- Source material -

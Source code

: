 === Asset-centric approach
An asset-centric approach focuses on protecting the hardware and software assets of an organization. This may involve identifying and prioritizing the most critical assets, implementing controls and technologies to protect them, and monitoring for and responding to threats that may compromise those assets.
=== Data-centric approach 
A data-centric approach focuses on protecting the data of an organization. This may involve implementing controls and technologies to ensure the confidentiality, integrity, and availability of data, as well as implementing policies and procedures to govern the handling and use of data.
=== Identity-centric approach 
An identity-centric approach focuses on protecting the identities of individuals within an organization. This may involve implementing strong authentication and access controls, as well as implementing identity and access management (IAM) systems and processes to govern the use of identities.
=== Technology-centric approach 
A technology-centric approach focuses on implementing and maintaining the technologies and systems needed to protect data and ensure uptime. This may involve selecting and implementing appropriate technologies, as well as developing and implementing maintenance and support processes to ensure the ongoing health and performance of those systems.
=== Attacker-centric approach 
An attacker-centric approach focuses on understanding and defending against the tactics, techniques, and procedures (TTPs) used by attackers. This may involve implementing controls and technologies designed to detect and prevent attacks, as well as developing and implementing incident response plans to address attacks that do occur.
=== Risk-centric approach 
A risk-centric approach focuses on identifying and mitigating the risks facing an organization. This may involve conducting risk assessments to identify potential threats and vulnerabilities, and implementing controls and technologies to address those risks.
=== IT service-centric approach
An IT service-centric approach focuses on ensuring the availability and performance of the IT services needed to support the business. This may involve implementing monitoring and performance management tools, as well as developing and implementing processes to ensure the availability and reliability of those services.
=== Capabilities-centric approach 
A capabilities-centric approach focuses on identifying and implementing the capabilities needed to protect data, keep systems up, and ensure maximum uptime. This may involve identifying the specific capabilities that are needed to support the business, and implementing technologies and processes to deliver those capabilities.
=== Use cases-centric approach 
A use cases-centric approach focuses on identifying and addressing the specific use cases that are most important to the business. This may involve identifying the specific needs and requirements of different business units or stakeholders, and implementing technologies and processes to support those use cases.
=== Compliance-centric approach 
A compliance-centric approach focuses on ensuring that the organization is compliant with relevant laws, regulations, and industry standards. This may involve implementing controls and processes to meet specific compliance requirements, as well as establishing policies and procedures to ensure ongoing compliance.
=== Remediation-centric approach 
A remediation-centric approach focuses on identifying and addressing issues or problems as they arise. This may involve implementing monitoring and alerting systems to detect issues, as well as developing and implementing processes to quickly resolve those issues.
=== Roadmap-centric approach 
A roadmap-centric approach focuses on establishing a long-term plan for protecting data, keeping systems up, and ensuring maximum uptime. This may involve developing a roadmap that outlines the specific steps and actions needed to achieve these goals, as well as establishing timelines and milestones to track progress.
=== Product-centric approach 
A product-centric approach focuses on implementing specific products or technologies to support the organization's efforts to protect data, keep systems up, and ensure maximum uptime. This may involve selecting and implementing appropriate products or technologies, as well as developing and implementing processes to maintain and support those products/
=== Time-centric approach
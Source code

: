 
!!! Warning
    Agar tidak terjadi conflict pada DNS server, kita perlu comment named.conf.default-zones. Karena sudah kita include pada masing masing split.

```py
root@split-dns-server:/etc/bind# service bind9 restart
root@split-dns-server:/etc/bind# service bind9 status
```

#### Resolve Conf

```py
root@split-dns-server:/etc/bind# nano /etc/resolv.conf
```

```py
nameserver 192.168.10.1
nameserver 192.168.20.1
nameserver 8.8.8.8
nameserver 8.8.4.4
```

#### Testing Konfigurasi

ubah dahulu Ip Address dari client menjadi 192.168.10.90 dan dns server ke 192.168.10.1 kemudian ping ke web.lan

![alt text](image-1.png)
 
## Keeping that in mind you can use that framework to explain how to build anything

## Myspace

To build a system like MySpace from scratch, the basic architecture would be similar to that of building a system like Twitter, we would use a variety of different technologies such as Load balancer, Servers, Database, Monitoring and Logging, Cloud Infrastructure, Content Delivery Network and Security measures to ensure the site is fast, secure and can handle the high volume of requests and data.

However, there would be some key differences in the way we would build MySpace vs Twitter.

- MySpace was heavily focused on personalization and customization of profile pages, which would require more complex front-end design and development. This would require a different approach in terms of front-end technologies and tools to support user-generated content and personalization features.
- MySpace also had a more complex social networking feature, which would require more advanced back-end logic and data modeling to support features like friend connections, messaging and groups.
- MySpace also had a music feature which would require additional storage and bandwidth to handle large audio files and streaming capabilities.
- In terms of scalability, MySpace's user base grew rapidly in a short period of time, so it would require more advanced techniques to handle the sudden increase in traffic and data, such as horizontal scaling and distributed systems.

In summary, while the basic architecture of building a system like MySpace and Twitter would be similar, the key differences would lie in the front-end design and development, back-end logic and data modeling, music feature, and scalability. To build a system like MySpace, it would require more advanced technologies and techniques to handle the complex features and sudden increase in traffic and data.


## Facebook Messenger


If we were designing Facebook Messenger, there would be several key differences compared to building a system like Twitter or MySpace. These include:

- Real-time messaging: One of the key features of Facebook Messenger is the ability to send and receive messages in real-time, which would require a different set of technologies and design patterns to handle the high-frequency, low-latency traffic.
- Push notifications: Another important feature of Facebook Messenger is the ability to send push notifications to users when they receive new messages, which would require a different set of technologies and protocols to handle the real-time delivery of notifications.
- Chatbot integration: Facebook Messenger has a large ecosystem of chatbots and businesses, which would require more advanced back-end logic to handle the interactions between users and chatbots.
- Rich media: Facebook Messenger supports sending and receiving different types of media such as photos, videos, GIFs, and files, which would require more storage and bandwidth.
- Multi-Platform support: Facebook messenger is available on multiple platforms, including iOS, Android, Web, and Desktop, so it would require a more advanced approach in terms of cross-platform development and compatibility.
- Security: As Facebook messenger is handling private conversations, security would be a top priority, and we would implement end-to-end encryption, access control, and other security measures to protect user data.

- What you will do -
Copy the lines from the entries above in which the word "important" appears.

- Written solution -
A use cases-centric approach focuses on identifying and addressing the specific use cases that are most important to the business. This may involve identifying the specific needs and requirements of different business units or stakeholders, and implementing technologies and processes to support those use cases.
- Push notifications: Another important feature of Facebook Messenger is the ability to send push notifications to users when they receive new messages, which would require a different set of technologies and protocols to handle the real-time delivery of notifications.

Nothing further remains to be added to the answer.